Many other Jewish or “non-Aryan” students were forced out of the university around the same time. Degkwitz, the professor who had vouched for Rapoport, was thrown into prison after expressing outrage over euthanasia at the university’s children’s hospital, according to the Wall Street Journal.

It was a harrowing time in Hamburg and the rest of the country for Jews. Ever since the Reichstag fire in 1933, Adolf Hitler had instituted anti-Jewish policies restricting their right to work, go to school and even marry non-Jews. Although Rapoport had no way of knowing it, Kristallnacht — the beginning of open attacks against Jews — and the Holocaust were on the horizon.

She slipped out of the country sometime in late 1938 and made her way to America, alone and poor. She applied to 48 medical schools, she told the Wall Street Journal, but was admitted to only one.

“I had great luck — and perhaps some tenacity,” she told the newspaper.

Rapoport was rewarded with some good fortune. She got a job as a doctor in Cincinnati, where she met an Austrian-Jewish physician named Samuel Rapoport. They married two years later and had three children.

But Rapoport’s ordeal wasn’t over. Her idyllic second life in the United States was disrupted by government suspicion over her and her husband’s sympathies with the Communist Party. Twelve years after fleeing Europe, Rapoport and her family moved back to Europe, settling in Zurich and then East Germany.

Back in Germany, the two Jewish doctors finally found lasting success.
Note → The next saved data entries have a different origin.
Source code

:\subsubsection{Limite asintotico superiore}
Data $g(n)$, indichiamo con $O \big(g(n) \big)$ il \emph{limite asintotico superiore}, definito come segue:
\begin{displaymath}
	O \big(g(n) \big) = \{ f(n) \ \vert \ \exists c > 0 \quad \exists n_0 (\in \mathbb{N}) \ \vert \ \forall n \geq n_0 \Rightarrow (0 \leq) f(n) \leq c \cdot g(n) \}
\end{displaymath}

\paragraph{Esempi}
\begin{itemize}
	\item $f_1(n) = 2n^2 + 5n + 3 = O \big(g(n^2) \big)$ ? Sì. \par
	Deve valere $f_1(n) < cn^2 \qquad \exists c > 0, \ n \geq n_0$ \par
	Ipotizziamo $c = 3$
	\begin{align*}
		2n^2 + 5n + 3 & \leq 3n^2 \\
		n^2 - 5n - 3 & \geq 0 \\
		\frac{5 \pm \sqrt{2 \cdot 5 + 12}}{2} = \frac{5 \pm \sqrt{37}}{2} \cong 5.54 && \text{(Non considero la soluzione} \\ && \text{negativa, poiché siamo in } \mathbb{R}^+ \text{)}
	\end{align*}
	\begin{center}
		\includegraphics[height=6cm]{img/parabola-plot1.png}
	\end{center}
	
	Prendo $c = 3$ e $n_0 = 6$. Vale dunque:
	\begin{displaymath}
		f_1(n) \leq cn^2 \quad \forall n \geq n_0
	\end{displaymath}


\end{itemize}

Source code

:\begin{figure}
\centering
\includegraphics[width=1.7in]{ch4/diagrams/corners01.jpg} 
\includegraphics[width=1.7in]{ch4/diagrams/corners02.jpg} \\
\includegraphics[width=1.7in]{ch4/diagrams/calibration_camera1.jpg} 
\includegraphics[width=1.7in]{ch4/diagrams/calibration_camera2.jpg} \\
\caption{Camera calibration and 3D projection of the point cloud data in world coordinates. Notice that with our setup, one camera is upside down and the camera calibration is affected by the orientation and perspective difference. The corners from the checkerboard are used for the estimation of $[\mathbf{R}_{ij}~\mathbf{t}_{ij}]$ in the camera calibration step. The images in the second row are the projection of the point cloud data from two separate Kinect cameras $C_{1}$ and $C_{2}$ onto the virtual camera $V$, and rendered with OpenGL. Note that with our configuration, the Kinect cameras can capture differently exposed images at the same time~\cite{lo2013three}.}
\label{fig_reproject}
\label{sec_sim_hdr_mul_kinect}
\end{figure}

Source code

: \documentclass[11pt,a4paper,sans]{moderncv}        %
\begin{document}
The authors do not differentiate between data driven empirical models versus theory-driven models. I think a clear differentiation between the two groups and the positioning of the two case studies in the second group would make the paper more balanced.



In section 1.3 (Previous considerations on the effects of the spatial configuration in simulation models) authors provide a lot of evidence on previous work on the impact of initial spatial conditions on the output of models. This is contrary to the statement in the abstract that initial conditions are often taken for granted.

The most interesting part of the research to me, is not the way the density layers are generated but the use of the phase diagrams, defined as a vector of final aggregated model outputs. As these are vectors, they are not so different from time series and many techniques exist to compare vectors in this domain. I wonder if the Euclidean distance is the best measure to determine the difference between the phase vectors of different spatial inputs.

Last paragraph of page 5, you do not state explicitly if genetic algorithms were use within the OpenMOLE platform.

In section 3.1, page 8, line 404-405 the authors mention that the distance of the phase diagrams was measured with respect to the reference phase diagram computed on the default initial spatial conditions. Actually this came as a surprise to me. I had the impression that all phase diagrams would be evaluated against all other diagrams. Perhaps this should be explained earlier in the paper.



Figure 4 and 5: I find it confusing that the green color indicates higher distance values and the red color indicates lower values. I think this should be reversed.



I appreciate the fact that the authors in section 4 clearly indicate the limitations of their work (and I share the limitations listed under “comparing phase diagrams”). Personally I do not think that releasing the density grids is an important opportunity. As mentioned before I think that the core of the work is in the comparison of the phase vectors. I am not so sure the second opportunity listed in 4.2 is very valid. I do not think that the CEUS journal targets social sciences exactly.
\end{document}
Her husband founded a biochemical institute. For her part, Rapoport founded the country’s first neonatology clinic.

Still, her incomplete doctorate nagged at her. Her husband passed away in 2004. It would be another decade before she would catch a break. But her son, Tom Rapoport, is a Harvard Medical School professor. And during a recent visit to the University of Hamburg, he happened to mention his mother’s story to the dean, who took up her cause. After much bureaucratic wrangling, Dean Uwe Koch-Gromus decided that the only way for Rapoport to receive her official doctorate was to defend her paper — 77 years after she had written it.

The world — and Rapoport — had changed remarkably. Diphtheria was no longer an epidemic. Rapoport was no longer a precocious 25-year-old. Faltering eyesight now prevented her from reading or using a computer. So she enlisted friends to research advances in diphtheria treatments on the Internet, and then call her with the information.

Earlier this month, Rapoport sat down in her Berlin living room with Koch-Gromus and two other professors, who grilled her for 45 minutes. Then they delivered their verdict: She had passed.

“It was a very good test,” Koch-Gromus told the Wall Street Journal. “Frau Rapoport has gathered notable knowledge about what’s happened since then. Particularly given her age, she was brilliant.”

“I know a lot more about diphtheria now than I did then,” Rapoport admitted. According to the Wall Street Journal, Rapoport’s (really) final exam makes her the oldest person ever to receive a doctoral degree, beating out a 97-year-old fellow German.

“This is about principle, not about me,” Rapoport told local paper Der Tagesspiegel. “The university wanted to put right past wrongs and have demonstrated great patience, for which I am thankful.”

Koch-Gromus said the centenarian had done more than prove a point. She had helped improve her country, the same one that had failed her so many years ago.

“With this belated graduation we cannot make up for the injustice that has already occurred but we can contribute to working through the darkest sides of German history at universities,” he told the DPA news agency. Rapoport will receive her PhD certificate during a June 9 ceremony in Hamburg.

“I’ve never been so happy,” she said.